**Problem statement**
Pull every line of the entries that has the word "Finally".

**Exercise input**

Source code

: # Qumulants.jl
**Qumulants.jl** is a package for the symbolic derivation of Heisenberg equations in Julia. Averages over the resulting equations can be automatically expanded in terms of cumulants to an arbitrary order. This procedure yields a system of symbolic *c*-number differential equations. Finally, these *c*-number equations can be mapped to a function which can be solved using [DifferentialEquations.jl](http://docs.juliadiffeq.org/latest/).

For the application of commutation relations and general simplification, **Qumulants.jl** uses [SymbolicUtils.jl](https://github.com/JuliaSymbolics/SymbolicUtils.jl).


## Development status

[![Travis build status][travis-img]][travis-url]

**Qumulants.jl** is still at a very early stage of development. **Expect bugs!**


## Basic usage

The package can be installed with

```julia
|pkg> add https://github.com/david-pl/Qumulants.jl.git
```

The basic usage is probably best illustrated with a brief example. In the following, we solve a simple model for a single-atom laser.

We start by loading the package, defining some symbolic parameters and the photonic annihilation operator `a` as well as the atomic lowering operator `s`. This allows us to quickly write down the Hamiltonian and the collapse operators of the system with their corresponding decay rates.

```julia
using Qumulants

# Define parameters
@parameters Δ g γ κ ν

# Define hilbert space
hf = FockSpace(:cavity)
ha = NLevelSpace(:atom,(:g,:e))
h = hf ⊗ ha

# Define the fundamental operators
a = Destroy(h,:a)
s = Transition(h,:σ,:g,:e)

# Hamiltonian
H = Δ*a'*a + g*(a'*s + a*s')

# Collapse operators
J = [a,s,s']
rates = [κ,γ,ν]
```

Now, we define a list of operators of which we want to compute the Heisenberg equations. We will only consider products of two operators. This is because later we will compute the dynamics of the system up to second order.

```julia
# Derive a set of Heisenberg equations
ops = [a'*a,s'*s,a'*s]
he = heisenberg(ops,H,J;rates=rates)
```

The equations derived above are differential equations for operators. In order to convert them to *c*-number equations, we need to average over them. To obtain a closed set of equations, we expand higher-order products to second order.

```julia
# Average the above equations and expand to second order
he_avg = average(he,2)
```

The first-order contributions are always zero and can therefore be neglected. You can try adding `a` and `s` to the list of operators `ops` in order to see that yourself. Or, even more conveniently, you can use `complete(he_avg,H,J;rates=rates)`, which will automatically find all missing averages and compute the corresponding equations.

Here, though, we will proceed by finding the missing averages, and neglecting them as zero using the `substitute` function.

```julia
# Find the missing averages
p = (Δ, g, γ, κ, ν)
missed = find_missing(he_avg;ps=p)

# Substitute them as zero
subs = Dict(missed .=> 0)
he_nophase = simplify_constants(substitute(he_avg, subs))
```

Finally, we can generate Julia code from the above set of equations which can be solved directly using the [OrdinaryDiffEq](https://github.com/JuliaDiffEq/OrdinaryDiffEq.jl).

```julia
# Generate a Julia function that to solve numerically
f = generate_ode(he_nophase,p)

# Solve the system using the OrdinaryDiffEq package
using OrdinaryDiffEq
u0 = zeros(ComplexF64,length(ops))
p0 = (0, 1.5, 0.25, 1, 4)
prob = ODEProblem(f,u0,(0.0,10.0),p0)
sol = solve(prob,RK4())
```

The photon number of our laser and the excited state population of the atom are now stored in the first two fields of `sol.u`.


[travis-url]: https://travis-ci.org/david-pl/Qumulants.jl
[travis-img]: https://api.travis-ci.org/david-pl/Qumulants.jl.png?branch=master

**The completed task**
**Qumulants.jl** is a package for the symbolic derivation of Heisenberg equations in Julia. Averages over the resulting equations can be automatically expanded in terms of cumulants to an arbitrary order. This procedure yields a system of symbolic *c*-number differential equations. Finally, these *c*-number equations can be mapped to a function which can be solved using [DifferentialEquations.jl](http://docs.juliadiffeq.org/latest/).
Finally, we can generate Julia code from the above set of equations which can be solved directly using the [OrdinaryDiffEq](https://github.com/JuliaDiffEq/OrdinaryDiffEq.jl).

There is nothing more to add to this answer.